▶ **Exercise instructions**
What is needed here is an exact repetition of the records below, beginning at the line that has "the drainage basin." and stopping after the line that has "response curve can".

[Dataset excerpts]
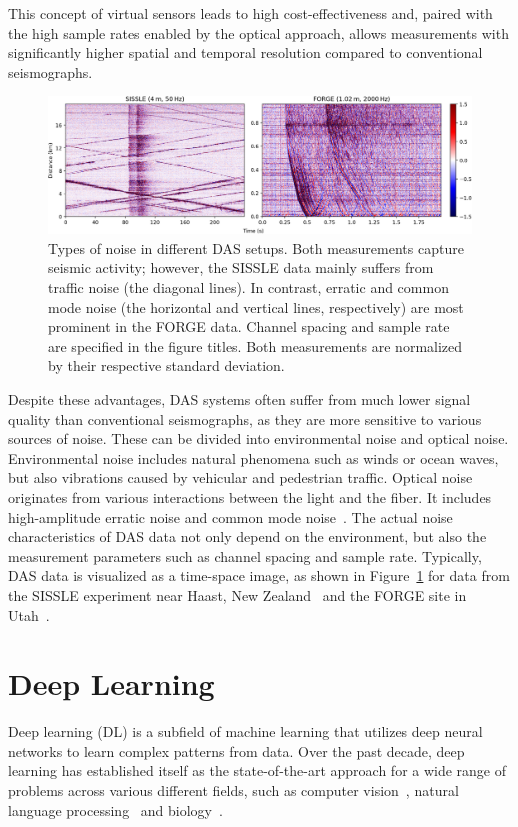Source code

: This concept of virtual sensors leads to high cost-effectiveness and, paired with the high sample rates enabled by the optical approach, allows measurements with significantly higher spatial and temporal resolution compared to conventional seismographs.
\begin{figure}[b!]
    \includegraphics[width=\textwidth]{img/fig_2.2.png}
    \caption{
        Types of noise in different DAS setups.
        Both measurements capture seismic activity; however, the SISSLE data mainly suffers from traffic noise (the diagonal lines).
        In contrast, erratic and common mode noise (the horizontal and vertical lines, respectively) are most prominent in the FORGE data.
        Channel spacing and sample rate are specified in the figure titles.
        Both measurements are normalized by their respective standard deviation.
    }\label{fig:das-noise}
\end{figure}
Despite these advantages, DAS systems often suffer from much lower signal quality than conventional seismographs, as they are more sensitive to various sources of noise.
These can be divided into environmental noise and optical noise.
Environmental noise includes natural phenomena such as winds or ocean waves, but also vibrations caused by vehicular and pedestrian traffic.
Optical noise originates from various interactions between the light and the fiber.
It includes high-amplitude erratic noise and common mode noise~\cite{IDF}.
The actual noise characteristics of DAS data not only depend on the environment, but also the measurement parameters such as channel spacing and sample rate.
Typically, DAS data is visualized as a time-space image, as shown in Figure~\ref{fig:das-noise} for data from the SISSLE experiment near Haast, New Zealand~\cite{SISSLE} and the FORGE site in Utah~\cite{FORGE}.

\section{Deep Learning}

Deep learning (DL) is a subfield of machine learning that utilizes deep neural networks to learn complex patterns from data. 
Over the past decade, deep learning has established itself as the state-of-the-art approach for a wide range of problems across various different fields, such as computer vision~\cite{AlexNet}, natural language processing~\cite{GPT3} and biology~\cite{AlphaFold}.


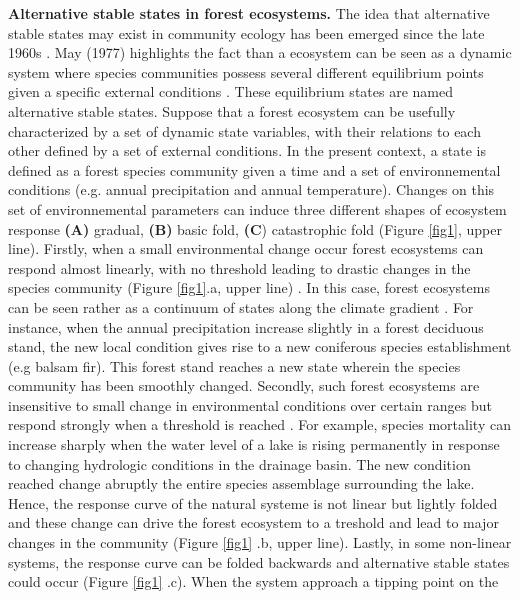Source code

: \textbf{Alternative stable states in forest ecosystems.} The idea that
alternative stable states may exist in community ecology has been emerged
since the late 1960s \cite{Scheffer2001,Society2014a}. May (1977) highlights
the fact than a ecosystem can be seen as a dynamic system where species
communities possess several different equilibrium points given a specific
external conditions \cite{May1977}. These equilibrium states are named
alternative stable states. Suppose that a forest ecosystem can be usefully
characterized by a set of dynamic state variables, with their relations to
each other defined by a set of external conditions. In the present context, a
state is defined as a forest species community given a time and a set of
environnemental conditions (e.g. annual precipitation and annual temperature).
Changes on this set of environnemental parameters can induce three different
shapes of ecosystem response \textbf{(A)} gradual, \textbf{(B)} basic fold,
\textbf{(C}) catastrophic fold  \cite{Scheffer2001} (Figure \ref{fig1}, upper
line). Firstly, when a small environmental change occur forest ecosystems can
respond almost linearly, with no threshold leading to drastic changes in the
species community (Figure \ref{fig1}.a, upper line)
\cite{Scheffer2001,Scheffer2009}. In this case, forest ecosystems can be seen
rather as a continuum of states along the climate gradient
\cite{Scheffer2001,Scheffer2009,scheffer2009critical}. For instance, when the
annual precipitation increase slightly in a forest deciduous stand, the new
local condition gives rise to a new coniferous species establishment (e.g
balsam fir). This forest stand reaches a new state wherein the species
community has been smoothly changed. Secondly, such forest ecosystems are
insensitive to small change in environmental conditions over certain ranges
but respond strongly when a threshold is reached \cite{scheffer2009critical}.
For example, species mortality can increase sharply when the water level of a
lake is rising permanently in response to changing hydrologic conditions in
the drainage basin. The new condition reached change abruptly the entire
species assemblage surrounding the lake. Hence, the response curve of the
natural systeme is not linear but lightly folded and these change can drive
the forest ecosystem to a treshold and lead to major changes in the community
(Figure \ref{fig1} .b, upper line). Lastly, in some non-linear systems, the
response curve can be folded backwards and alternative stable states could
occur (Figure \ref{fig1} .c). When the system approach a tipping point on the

...

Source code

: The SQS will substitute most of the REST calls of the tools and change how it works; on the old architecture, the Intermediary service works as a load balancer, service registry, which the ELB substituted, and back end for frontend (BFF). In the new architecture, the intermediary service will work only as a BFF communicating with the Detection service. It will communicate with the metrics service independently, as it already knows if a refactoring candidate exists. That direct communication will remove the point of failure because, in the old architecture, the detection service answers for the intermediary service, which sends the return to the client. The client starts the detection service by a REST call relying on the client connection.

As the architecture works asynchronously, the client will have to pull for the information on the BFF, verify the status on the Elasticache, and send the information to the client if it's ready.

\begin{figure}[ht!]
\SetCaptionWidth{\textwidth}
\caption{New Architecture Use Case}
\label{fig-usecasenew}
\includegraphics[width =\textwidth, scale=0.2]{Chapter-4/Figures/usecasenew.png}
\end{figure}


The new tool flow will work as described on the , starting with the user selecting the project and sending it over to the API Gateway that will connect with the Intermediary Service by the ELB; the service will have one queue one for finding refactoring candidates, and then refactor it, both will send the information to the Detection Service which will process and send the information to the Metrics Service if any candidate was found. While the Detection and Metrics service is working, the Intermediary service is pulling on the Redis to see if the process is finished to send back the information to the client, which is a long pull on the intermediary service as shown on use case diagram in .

▶ **Output below**
the drainage basin. The new condition reached change abruptly the entire
species assemblage surrounding the lake. Hence, the response curve of the
natural systeme is not linear but lightly folded and these change can drive
the forest ecosystem to a treshold and lead to major changes in the community
(Figure \ref{fig1} .b, upper line). Lastly, in some non-linear systems, the
response curve can be folded backwards and alternative stable states could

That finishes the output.